A good portion of the renovation and design industry is feeling optimistic about its business prospects, according to the latest Houzz Renovation Barometer, released this week. The quarterly index tracks optimism among architects, designers, general contractors and remodelers, design-build firms, building and renovation specialty firms, and landscape and outdoor specialty firms. 

Four out of six industry sectors reported optimism for the first quarter of 2017 in line with one year ago. Notably, the confidence of architects rose, after having dwindled the past several quarters. But confidence among building specialty and outdoor specialty firms dipped slightly for the time of year, perhaps due to stormy winter weather conditions. Labor shortages also are continuing to hold back some firms, particularly in the Midwest. Read on to get the latest pulse of the renovation market.

Labor shortages continue. Three out of 4 general contractors, remodelers and design-build firms reported moderate to severe labor shortages across a broad range of skilled trades. Finish carpenters are in shortest supply. General laborers are also difficult to hire.

Shortages are worst in the Midwest. The middle portion of the United States is experiencing the most severe labor shortages across most of the trades.

Down about 635,000 employees. Between January 2007 and January 2011, a period of crisis for the housing market, U.S. residential building and remodeling firms and specialty trade firms (such as plumbers and carpenters) together lost about 1.35 million employees, according to the Bureau of Labor Statistics. These two sectors have gained back about 710,000 employees as of March 2017. But there are still 635,000 fewer workers than at the 2007 peak: 420,000 fewer workers in the specialty trades and 215,000 in residential building.

(Note that these numbers do not include people working in the field who don’t have an employee, for example, a plumber working solo.)

Architect optimism bounces back. After a few quarters of declining optimism, the Barometer reading for architects’ sentiment about the state of their industry ticked up 12 points during the first quarter of 2017, to 66, compared with 54 during the last three months of 2016. (A reading over 50 indicates that more firms are reporting that business activity is higher than reporting it is lower, compared to the prior quarter.) 

For all the industry sectors, an uptick in Barometer scores is typical in the first quarter of the year compared with the last quarter of the year, when the volume of work tends to be lower.

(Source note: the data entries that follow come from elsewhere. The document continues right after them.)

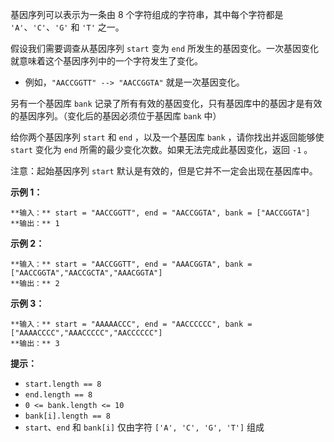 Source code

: 基因序列可以表示为一条由 8 个字符组成的字符串，其中每个字符都是 `'A'`、`'C'`、`'G'` 和 `'T'` 之一。

假设我们需要调查从基因序列 `start` 变为 `end` 所发生的基因变化。一次基因变化就意味着这个基因序列中的一个字符发生了变化。

  * 例如，`"AACCGGTT" --> "AACCGGTA"` 就是一次基因变化。

另有一个基因库 `bank` 记录了所有有效的基因变化，只有基因库中的基因才是有效的基因序列。（变化后的基因必须位于基因库 `bank` 中）

给你两个基因序列 `start` 和 `end` ，以及一个基因库 `bank` ，请你找出并返回能够使 `start` 变化为 `end`
所需的最少变化次数。如果无法完成此基因变化，返回 `-1` 。

注意：起始基因序列 `start` 默认是有效的，但是它并不一定会出现在基因库中。



**示例 1：**

    
    
    **输入：** start = "AACCGGTT", end = "AACCGGTA", bank = ["AACCGGTA"]
    **输出：** 1
    

**示例 2：**

    
    
    **输入：** start = "AACCGGTT", end = "AAACGGTA", bank = ["AACCGGTA","AACCGCTA","AAACGGTA"]
    **输出：** 2
    

**示例 3：**

    
    
    **输入：** start = "AAAAACCC", end = "AACCCCCC", bank = ["AAAACCCC","AAACCCCC","AACCCCCC"]
    **输出：** 3
    



**提示：**

  * `start.length == 8`
  * `end.length == 8`
  * `0 <= bank.length <= 10`
  * `bank[i].length == 8`
  * `start`、`end` 和 `bank[i]` 仅由字符 `['A', 'C', 'G', 'T']` 组成

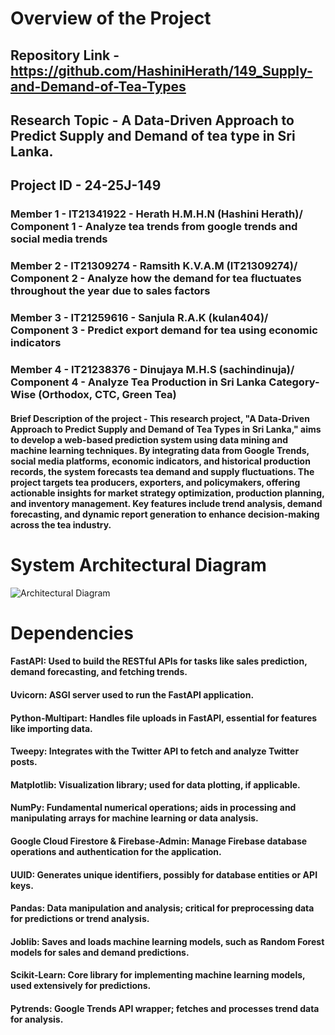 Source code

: # Overview of the Project 

## Repository Link - https://github.com/HashiniHerath/149_Supply-and-Demand-of-Tea-Types
## Research Topic - A Data-Driven Approach to Predict Supply and Demand of tea type in Sri Lanka.
## Project ID - 24-25J-149

### Member 1 - IT21341922 - Herath H.M.H.N (Hashini Herath)/ Component 1 - Analyze tea trends from google trends and social media trends 
### Member 2 - IT21309274 - Ramsith K.V.A.M (IT21309274)/ Component 2 - Analyze how the demand for tea fluctuates throughout the year due to sales factors
### Member 3 - IT21259616 - Sanjula R.A.K (kulan404)/ Component 3 - Predict export demand for tea using economic indicators  
### Member 4 - IT21238376 - Dinujaya M.H.S (sachindinuja)/ Component 4 - Analyze Tea Production in Sri Lanka Category-Wise (Orthodox, CTC, Green Tea)

#### Brief Description of the project - This research project, "A Data-Driven Approach to Predict Supply and Demand of Tea Types in Sri Lanka," aims to develop a web-based prediction system using data mining and machine learning techniques. By integrating data from Google Trends, social media platforms, economic indicators, and historical production records, the system forecasts tea demand and supply fluctuations. The project targets tea producers, exporters, and policymakers, offering actionable insights for market strategy optimization, production planning, and inventory management. Key features include trend analysis, demand forecasting, and dynamic report generation to enhance decision-making across the tea industry. 

# System Architectural Diagram

![Architectural Diagram](https://github.com/user-attachments/assets/858b2f87-31ca-4954-ac9b-74dda8d6600c)

# Dependencies

#### FastAPI: Used to build the RESTful APIs for tasks like sales prediction, demand forecasting, and fetching trends.
#### Uvicorn: ASGI server used to run the FastAPI application.
#### Python-Multipart: Handles file uploads in FastAPI, essential for features like importing data.
#### Tweepy: Integrates with the Twitter API to fetch and analyze Twitter posts.
#### Matplotlib: Visualization library; used for data plotting, if applicable.
#### NumPy: Fundamental numerical operations; aids in processing and manipulating arrays for machine learning or data analysis.
#### Google Cloud Firestore & Firebase-Admin: Manage Firebase database operations and authentication for the application.
#### UUID: Generates unique identifiers, possibly for database entities or API keys.
#### Pandas: Data manipulation and analysis; critical for preprocessing data for predictions or trend analysis.
#### Joblib: Saves and loads machine learning models, such as Random Forest models for sales and demand predictions.
#### Scikit-Learn: Core library for implementing machine learning models, used extensively for predictions.
#### Pytrends: Google Trends API wrapper; fetches and processes trend data for analysis.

So it’s helpful to see how scores compare with the same quarter in the previous year, in this case the first quarter of 2016. Scores for architects and designers are now nearly at the same level as one year ago.

Scores for contractors, remodelers and design-build firms are up. The Barometer scores for design-build firms and general contractors and remodelers also rose in the first three months of this year, compared with the last three months of 2016. For general contractors and remodelers, the score is at the same level as in the first quarter of 2016. The score for design-build firms compared with a year earlier is nearly the same, up just one point.

Landscape and outdoor specialties see optimism dip from one year ago. Scores are up compared with the previous quarter for landscape and outdoor specialty firms, as well as specialty building and renovation firms. Landscape and outdoor specialties include landscape architects, designers and contractors; outdoor replacement trades such as pavers; and outdoor product installers, manufacturers and resellers of items such as pools and spas. But notably, the scores for these two groups are down compared with one year earlier. Weather has a much bigger effect on these two groups than on the others.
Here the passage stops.